Once all of the DCs in the domain have gotten the message that they should switch over, and after you reboot all of those DCs, your domain will be in Native mode.
TIP If you're sure that you're never going to incorporate any NT 4 domain controllers, install the first Windows 2000 domain controller in your new Windows 2000 domain and shift it over to Native mode immediately. That way, you don't have to run around rebooting domain controllers, and any DCs installed after you've shifted to Native mode will automatically be in Native mode.
One reason that you sometimes wouldn't use universal groups is because of their effect on something called the global catalog. But what's a global catalog?
As I've hinted so far and as you'll read a bit later, Windows 2000 helps you build big multidomain networks by allowing you to create a multidomain structure called a tree or a larger structure called a forest. Without stealing the later tree-and-forest section's thunder, let me motivate the global catalog discussion by saying that one of the benefits of having a tree/forest of domains is that anyone from any domain can log in to any workstation from any other domain in the tree/forest. This is great in theory but in practice constitutes a major performance hassle. Suppose we had a forest with 50 domains: every time you wanted to log in to a workstation, that workstation would have no idea which of the 50 domains to query to authenticate your logon. So it would have to search one domain after the other ("Hey, do you know a guy named Ralph023?"), and the result could be extremely slow logons.

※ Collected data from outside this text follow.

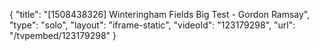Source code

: {
    "title": "[1508438326] Winteringham Fields Big Test - Gordon Ramsay",
    "type": "solo",
    "layout": "iframe-static",
    "videoId": "123179298",
    "url": "\/tvpembed\/123179298"
}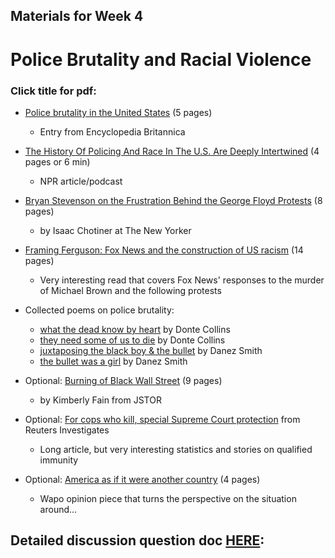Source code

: ## Materials for Week 4 
# Police Brutality and Racial Violence
### Click title for pdf:

- <a href="">Police brutality in the United States</a> (5 pages)
  - Entry from Encyclopedia Britannica

- <a href="">The History Of Policing And Race In The U.S. Are Deeply Intertwined</a> (4 pages or 6 min)
  - NPR article/podcast
  
- <a href="">Bryan Stevenson on the Frustration Behind the George Floyd Protests</a> (8 pages)
  - by Isaac Chotiner at The New Yorker

- <a href="">Framing Ferguson: Fox News and the construction of US racism</a> (14 pages)
  - Very interesting read that covers Fox News' responses to the murder of Michael Brown and the following protests

- Collected poems on police brutality:
  - <a href="https://poets.org/poem/what-dead-know-heart-0">what the dead know by heart</a> by Donte Collins
  - <a href="https://poets.org/poem/they-need-some-us-die">they need some of us to die</a> by Donte Collins
  - <a href="https://poets.org/poem/juxtaposing-black-boy-bullet">juxtaposing the black boy & the bullet</a> by Danez Smith
  - <a href="https://poets.org/poem/bullet-was-girl">the bullet was a girl</a> by Danez Smith
 
- Optional: <a href="">Burning of Black Wall Street</a> (9 pages)
  - by Kimberly Fain from JSTOR
 
- Optional: <a href="https://www.reuters.com/investigates/special-report/usa-police-immunity-scotus/">For cops who kill, special Supreme Court protection</a> from Reuters Investigates
  - Long article, but very interesting statistics and stories on qualified immunity
  
- Optional: <a href="">America as if it were another country</a> (4 pages)
  - Wapo opinion piece that turns the perspective on the situation around...

## Detailed discussion question doc [HERE](): 
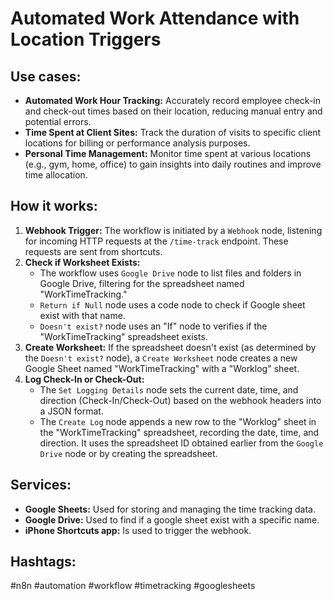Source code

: # Automated Work Attendance with Location Triggers

## Use cases:

- **Automated Work Hour Tracking:** Accurately record employee check-in and check-out times based on their location, reducing manual entry and potential errors.
- **Time Spent at Client Sites:** Track the duration of visits to specific client locations for billing or performance analysis purposes.
- **Personal Time Management:** Monitor time spent at various locations (e.g., gym, home, office) to gain insights into daily routines and improve time allocation.

## How it works:

1.  **Webhook Trigger:** The workflow is initiated by a `Webhook` node, listening for incoming HTTP requests at the `/time-track` endpoint. These requests are sent from shortcuts.
2.  **Check if Worksheet Exists:**
    *   The workflow uses `Google Drive` node to list files and folders in Google Drive, filtering for the spreadsheet named "WorkTimeTracking."
    *   `Return if Null` node uses a code node to check if Google sheet exist with that name.
    *   `Doesn't exist?` node uses an "If" node to verifies if the "WorkTimeTracking" spreadsheet exists.
3.  **Create Worksheet:** If the spreadsheet doesn't exist (as determined by the `Doesn't exist?` node), a `Create Worksheet` node creates a new Google Sheet named "WorkTimeTracking" with a "Worklog" sheet.
4.  **Log Check-In or Check-Out:**
    *   The `Set Logging Details` node sets the current date, time, and direction (Check-In/Check-Out) based on the webhook headers into a JSON format.
    *   The `Create Log` node appends a new row to the "Worklog" sheet in the "WorkTimeTracking" spreadsheet, recording the date, time, and direction.  It uses the spreadsheet ID obtained earlier from the `Google Drive` node or by creating the spreadsheet.

## Services:

-   **Google Sheets:** Used for storing and managing the time tracking data.
-   **Google Drive:** Used to find if a google sheet exist with a specific name.
-   **iPhone Shortcuts app:** Is used to trigger the webhook.

## Hashtags:

#n8n #automation #workflow #timetracking #googlesheets
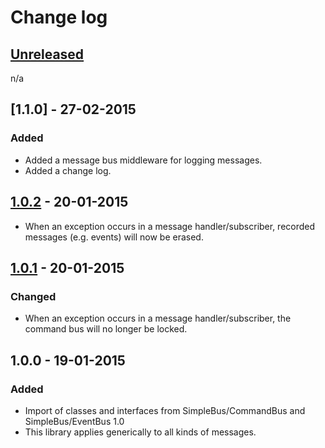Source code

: # Change log

## [Unreleased][unreleased]

n/a

## [1.1.0] - 27-02-2015

### Added

- Added a message bus middleware for logging messages.
- Added a change log.

## [1.0.2] - 20-01-2015

- When an exception occurs in a message handler/subscriber, recorded messages (e.g. events) will now be erased.

## [1.0.1] - 20-01-2015

### Changed

- When an exception occurs in a message handler/subscriber, the command bus will no longer be locked.

## 1.0.0 - 19-01-2015

### Added

- Import of classes and interfaces from SimpleBus/CommandBus and SimpleBus/EventBus 1.0
- This library applies generically to all kinds of messages.

[unreleased]: https://github.com/SimpleBus/MessageBus/compare/v1.0.1...HEAD
[1.0.2]: https://github.com/SimpleBus/MessageBus/compare/v1.0.1...v1.0.2
[1.0.1]: https://github.com/SimpleBus/MessageBus/compare/v1.0.0...v1.0.1
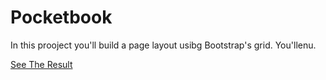 # Pocketbook


In this prooject you'll build a page layout usibg Bootstrap's grid. You'llenu.





[See The Result](https://denishromenko.gitbooks.io/codeacademy_doc/content/html_css_projects/bestbite.html)


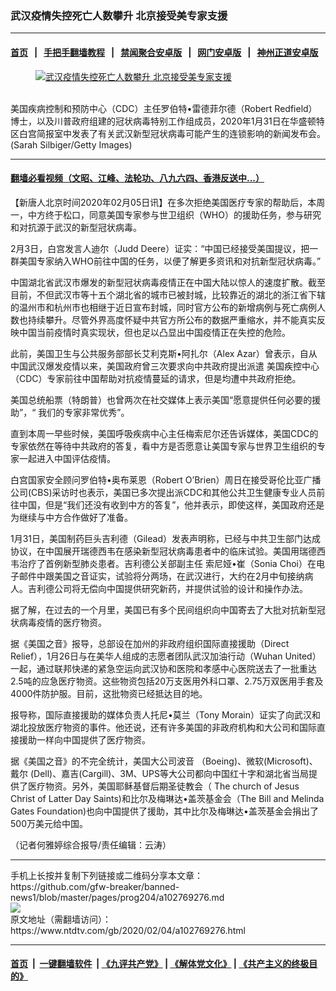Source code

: ### 武汉疫情失控死亡人数攀升 北京接受美专家支援
------------------------

#### [首页](https://github.com/gfw-breaker/banned-news1/blob/master/README.md) &nbsp;&nbsp;|&nbsp;&nbsp; [手把手翻墙教程](https://github.com/gfw-breaker/guides/wiki) &nbsp;&nbsp;|&nbsp;&nbsp; [禁闻聚合安卓版](https://github.com/gfw-breaker/bn-android) &nbsp;&nbsp;|&nbsp;&nbsp; [网门安卓版](https://github.com/oGate2/oGate) &nbsp;&nbsp;|&nbsp;&nbsp; [神州正道安卓版](https://github.com/SzzdOgate/update) 



<div><div class="featured_image">
 <a href="https://i.ntdtv.com/assets/uploads/2020/02/GettyImages-1197857375-1.jpg" target="_blank">
  <figure>
   <img alt="武汉疫情失控死亡人数攀升 北京接受美专家支援" src="https://i.ntdtv.com/assets/uploads/2020/02/GettyImages-1197857375-1-800x450.jpg"/>
  </figure><br/>
 </a>
 <span class="caption">
  美国疾病控制和预防中心（CDC）主任罗伯特•雷德菲尔德（Robert Redfield）博士，以及川普政府组建的冠状病毒特别工作组成员，2020年1月31日在华盛顿特区白宫简报室中发表了有关武汉新型冠状病毒可能产生的连锁影响的新闻发布会。(Sarah Silbiger/Getty Images)
 </span>
</div>
</div><hr/>

#### [翻墙必看视频（文昭、江峰、法轮功、八九六四、香港反送中...）](http://167.172.214.107/home.html)

<div><div class="post_content" itemprop="articleBody">
 <p>
  【新唐人北京时间2020年02月05日讯】在多次拒绝美国医疗专家的帮助后，本周一，中方终于松口，同意美国专家参与世卫组织（WHO）的援助任务，参与研究和对抗源于武汉的新型冠状病毒。
 </p>
 <p>
  2月3日，白宫发言人迪尔（Judd Deere）证实：“中国已经接受美国提议，把一群美国专家纳入WHO前往中国的任务，以便了解更多资讯和对抗新型冠状病毒。”
 </p>
 <p>
  中国湖北省武汉市爆发的新型冠状病毒疫情正在中国大陆以惊人的速度扩散。截至目前，不但武汉市等十五个湖北省的城市已被封城，比较靠近的湖北的浙江省下辖的温州市和杭州市也相继于近日宣布封城，同时官方公布的新增病例与死亡病例人数也持续攀升。尽管外界高度怀疑中共官方所公布的数据严重缩水，并不能真实反映中国当前疫情时真实现状，但也足以凸显出中国疫情正在失控的危险。
 </p>
 <p>
  此前，美国卫生与公共服务部部长艾利克斯•阿扎尔（Alex Azar）曾表示，自从中国武汉爆发疫情以来，美国政府曾三次要求向中共政府提出派遣
  <ok href="https://www.ntdtv.com/gb/美国疾控中心.htm">
   美国疾控中心
  </ok>
  （CDC）专家前往中国帮助对抗疫情蔓延的请求，但是均遭中共政府拒绝。
 </p>
 <p>
  美国总统船票（特朗普）也曾两次在社交媒体上表示美国“愿意提供任何必要的援助”，“ 我们的专家非常优秀”。
 </p>
 <p>
  直到本周一早些时候，美国呼吸疾病中心主任梅索尼尔还告诉媒体，美国CDC的专家依然在等待中共政府的答复，看中方是否愿意让美国专家与世界卫生组织的专家一起进入中国评估疫情。
 </p>
 <p>
  白宫国家安全顾问罗伯特•奥布莱恩（Robert O’Brien）周日在接受哥伦比亚广播公司(CBS)采访时也表示，美国已多次提出派CDC和其他公共卫生健康专业人员前往中国，但是“我们还没有收到中方的答复”，他并表示，即使这样，美国政府还是为继续与中方合作做好了准备。
 </p>
 <p>
  1月31日，美国制药巨头吉利德（Gilead）发表声明称，已经与中共卫生部门达成协议，在中国展开瑞德西韦在感染新型冠状病毒患者中的临床试验。美国用瑞德西韦治疗了首例新型肺炎患者。吉利德公关部副主任 索尼娅•崔（Sonia Choi）在电子邮件中跟美国之音证实，试验将分两场，在武汉进行，大约在2月中旬接纳病人。吉利德公司将无偿向中国提供研究新药，并提供试验的设计和操作办法。
 </p>
 <p>
  据了解，在过去的一个月里，美国已有多个民间组织向中国寄去了大批对抗新型冠状病毒疫情的医疗物资。
 </p>
 <p>
  据《美国之音》报导，总部设在加州的非政府组织国际直接援助（Direct Relief），1月26日与在美华人组成的志愿者团队武汉加油行动（Wuhan United）一起，通过联邦快递的紧急空运向武汉协和医院和孝感中心医院送去了一批重达2.5吨的应急医疗物资。这些物资包括20万支医用外科口罩、2.75万双医用手套及4000件防护服。目前，这批物资已经抵达目的地。
 </p>
 <p>
  报导称，国际直接援助的媒体负责人托尼•莫兰（Tony Morain）证实了向武汉和湖北投放医疗物资的事件。他还说，还有许多美国的非政府机构和大公司和国际直接援助一样向中国提供了医疗物资。
 </p>
 <p>
  据《美国之音》的不完全统计，美国大公司波音 （Boeing)、微软(Microsoft)、戴尔 (Dell)、嘉吉(Cargill)、3M、UPS等大公司都向中国红十字和湖北省当局提供了医疗物资。另外，美国耶稣基督后期圣徒教会（ The church of Jesus Christ of Latter Day Saints)和比尔及梅琳达•盖茨基金会（The Bill and Melinda Gates Foundation)也向中国提供了援助，其中比尔及梅琳达•盖茨基金会捐出了500万美元给中国。
 </p>
 <p>
  （记者何雅婷综合报导/责任编辑：云涛）
 </p>
 <div class="single_ad">
 </div>
</div>
</div>
<hr/>
手机上长按并复制下列链接或二维码分享本文章：<br/>
https://github.com/gfw-breaker/banned-news1/blob/master/pages/prog204/a102769276.md <br/>
<a href='https://github.com/gfw-breaker/banned-news1/blob/master/pages/prog204/a102769276.md'><img src='https://github.com/gfw-breaker/banned-news1/blob/master/pages/prog204/a102769276.md.png'/></a> <br/>
原文地址（需翻墙访问）：https://www.ntdtv.com/gb/2020/02/04/a102769276.html


------------------------
#### [首页](https://github.com/gfw-breaker/banned-news1/blob/master/README.md) &nbsp;|&nbsp; [一键翻墙软件](https://github.com/gfw-breaker/nogfw/blob/master/README.md) &nbsp;| [《九评共产党》](https://github.com/gfw-breaker/9ping.md/blob/master/README.md#九评之一评共产党是什么) | [《解体党文化》](https://github.com/gfw-breaker/jtdwh.md/blob/master/README.md) | [《共产主义的终极目的》](https://github.com/gfw-breaker/gczydzjmd.md/blob/master/README.md)


<img src='http://gfw-breaker.win/banned-news/pages/prog204/a102769276.md' width='0px' height='0px'/>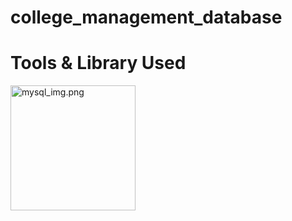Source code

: # college_management_database

# Tools & Library Used
<img src="./IMAGES/mysql_img.png" alt="mysql_img.png" width="200"/> &nbsp;
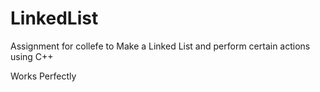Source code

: # LinkedList

Assignment for collefe to Make a Linked List and perform certain actions using C++

Works Perfectly 
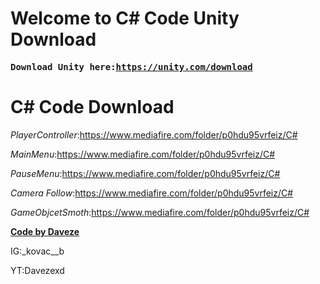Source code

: <h1>Welcome to C# Code Unity Download&nbsp;</h1>
<pre id="tw-target-text" class="tw-data-text tw-text-large tw-ta" dir="ltr" data-placeholder="Preklad"><strong><span class="Y2IQFc" lang="en">Download Unity here:<a href="https://unity.com/download">https://unity.com/download</a></span></strong></pre>
<h1><strong>C# Code Download</strong></h1>
<p><em>PlayerController</em>:<a href="https://www.mediafire.com/folder/p0hdu95vrfeiz/C#">https://www.mediafire.com/folder/p0hdu95vrfeiz/C#</a></p>
<p><em>MainMenu</em>:<a href="https://www.mediafire.com/folder/p0hdu95vrfeiz/C#">https://www.mediafire.com/folder/p0hdu95vrfeiz/C#</a></p>
<p><em>PauseMenu</em>:<a href="https://www.mediafire.com/folder/p0hdu95vrfeiz/C#">https://www.mediafire.com/folder/p0hdu95vrfeiz/C#</a></p>
<p><em>Camera Follow</em>:<a href="https://www.mediafire.com/folder/p0hdu95vrfeiz/C#">https://www.mediafire.com/folder/p0hdu95vrfeiz/C#</a></p>
<p><em>GameObjcetSmoth</em>:<a href="https://www.mediafire.com/folder/p0hdu95vrfeiz/C#">https://www.mediafire.com/folder/p0hdu95vrfeiz/C#</a></p>
<p><span style="text-decoration: underline;"><strong>Code by Daveze</strong></span></p>
<p>IG:_kovac__b</p>
<p>YT:Davezexd</p>
<p>&nbsp;</p>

The global catalog (GC) solves that problem. It's an abbreviated version of every domain in the forest. Clearly this could get to be pretty big, but the GC remains manageable in size because it only contains a small subset of information from the Active Directory: what users each domain includes and what domain they're from is one of those pieces of information. (There's another value here as well, but I'll cover it later when I discuss forests and trees.)
Another piece of information stored in the GC is the name of each global group in each domain in the forest. That wouldn't constitute too much space and wouldn't make the GC grow too much. But universal groups are a completely different story: the GC not only knows all of their names, it also knows what users are members of each universal group! As a result, heavy use of universal groups could considerably slow down network logons—so it's a good idea to use universals sparingly.
In case you're wondering, there is not, as far as I know, any tool that lets you directly browse or examine the global catalog—although some search operations use it.